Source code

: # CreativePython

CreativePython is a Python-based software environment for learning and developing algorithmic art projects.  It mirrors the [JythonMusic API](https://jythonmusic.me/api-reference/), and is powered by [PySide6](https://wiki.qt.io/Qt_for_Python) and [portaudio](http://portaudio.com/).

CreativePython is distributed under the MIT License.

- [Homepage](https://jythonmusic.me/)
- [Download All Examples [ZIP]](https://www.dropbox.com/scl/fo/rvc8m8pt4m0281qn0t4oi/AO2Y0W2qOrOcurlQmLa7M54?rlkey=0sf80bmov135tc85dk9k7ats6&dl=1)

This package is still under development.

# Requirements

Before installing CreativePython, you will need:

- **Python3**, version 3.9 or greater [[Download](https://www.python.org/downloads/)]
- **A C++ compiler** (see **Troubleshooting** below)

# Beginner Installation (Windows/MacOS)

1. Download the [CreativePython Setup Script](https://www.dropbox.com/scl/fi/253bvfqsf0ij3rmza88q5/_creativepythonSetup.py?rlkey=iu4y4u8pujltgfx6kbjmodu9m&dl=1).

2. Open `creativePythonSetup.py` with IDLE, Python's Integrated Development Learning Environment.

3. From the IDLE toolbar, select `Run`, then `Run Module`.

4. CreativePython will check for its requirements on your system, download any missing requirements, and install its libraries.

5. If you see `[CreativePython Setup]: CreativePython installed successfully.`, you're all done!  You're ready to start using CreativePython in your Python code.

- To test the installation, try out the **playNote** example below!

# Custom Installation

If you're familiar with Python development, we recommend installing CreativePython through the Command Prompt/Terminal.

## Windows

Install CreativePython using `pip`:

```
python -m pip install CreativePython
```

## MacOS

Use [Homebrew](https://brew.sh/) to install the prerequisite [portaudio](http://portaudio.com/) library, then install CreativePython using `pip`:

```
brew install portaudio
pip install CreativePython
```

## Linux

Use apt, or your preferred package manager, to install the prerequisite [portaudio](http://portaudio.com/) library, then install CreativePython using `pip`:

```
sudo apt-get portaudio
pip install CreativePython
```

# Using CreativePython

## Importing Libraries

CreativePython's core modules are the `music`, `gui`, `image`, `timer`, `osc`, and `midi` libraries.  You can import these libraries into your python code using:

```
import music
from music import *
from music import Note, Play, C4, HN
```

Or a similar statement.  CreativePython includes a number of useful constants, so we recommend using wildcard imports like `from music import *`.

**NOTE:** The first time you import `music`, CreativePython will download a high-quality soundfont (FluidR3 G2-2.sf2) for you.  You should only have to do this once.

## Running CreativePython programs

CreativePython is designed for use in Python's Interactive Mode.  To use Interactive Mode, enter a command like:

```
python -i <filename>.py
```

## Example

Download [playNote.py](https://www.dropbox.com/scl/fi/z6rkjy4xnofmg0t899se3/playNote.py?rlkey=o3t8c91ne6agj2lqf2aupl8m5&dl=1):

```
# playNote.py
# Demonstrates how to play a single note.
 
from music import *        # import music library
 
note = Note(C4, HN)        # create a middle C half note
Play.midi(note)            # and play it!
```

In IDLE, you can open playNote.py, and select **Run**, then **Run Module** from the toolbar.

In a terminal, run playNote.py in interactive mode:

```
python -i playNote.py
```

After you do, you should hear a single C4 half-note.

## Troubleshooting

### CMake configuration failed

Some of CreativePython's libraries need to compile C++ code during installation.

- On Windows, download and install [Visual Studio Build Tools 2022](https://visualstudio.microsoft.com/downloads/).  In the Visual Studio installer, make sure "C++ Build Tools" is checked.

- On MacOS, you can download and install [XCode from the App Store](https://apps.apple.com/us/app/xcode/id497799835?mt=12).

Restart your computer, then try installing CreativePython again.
-------------------------
The problem: Print, exactly as written, the first line of the records above and each line after it until the line with "# Beginner Installation (Windows/MacOS)", which is printed too.

Your solution:
Source code

: # CreativePython

CreativePython is a Python-based software environment for learning and developing algorithmic art projects.  It mirrors the [JythonMusic API](https://jythonmusic.me/api-reference/), and is powered by [PySide6](https://wiki.qt.io/Qt_for_Python) and [portaudio](http://portaudio.com/).

CreativePython is distributed under the MIT License.

- [Homepage](https://jythonmusic.me/)
- [Download All Examples [ZIP]](https://www.dropbox.com/scl/fo/rvc8m8pt4m0281qn0t4oi/AO2Y0W2qOrOcurlQmLa7M54?rlkey=0sf80bmov135tc85dk9k7ats6&dl=1)

This package is still under development.

# Requirements

Before installing CreativePython, you will need:

- **Python3**, version 3.9 or greater [[Download](https://www.python.org/downloads/)]
- **A C++ compiler** (see **Troubleshooting** below)

# Beginner Installation (Windows/MacOS)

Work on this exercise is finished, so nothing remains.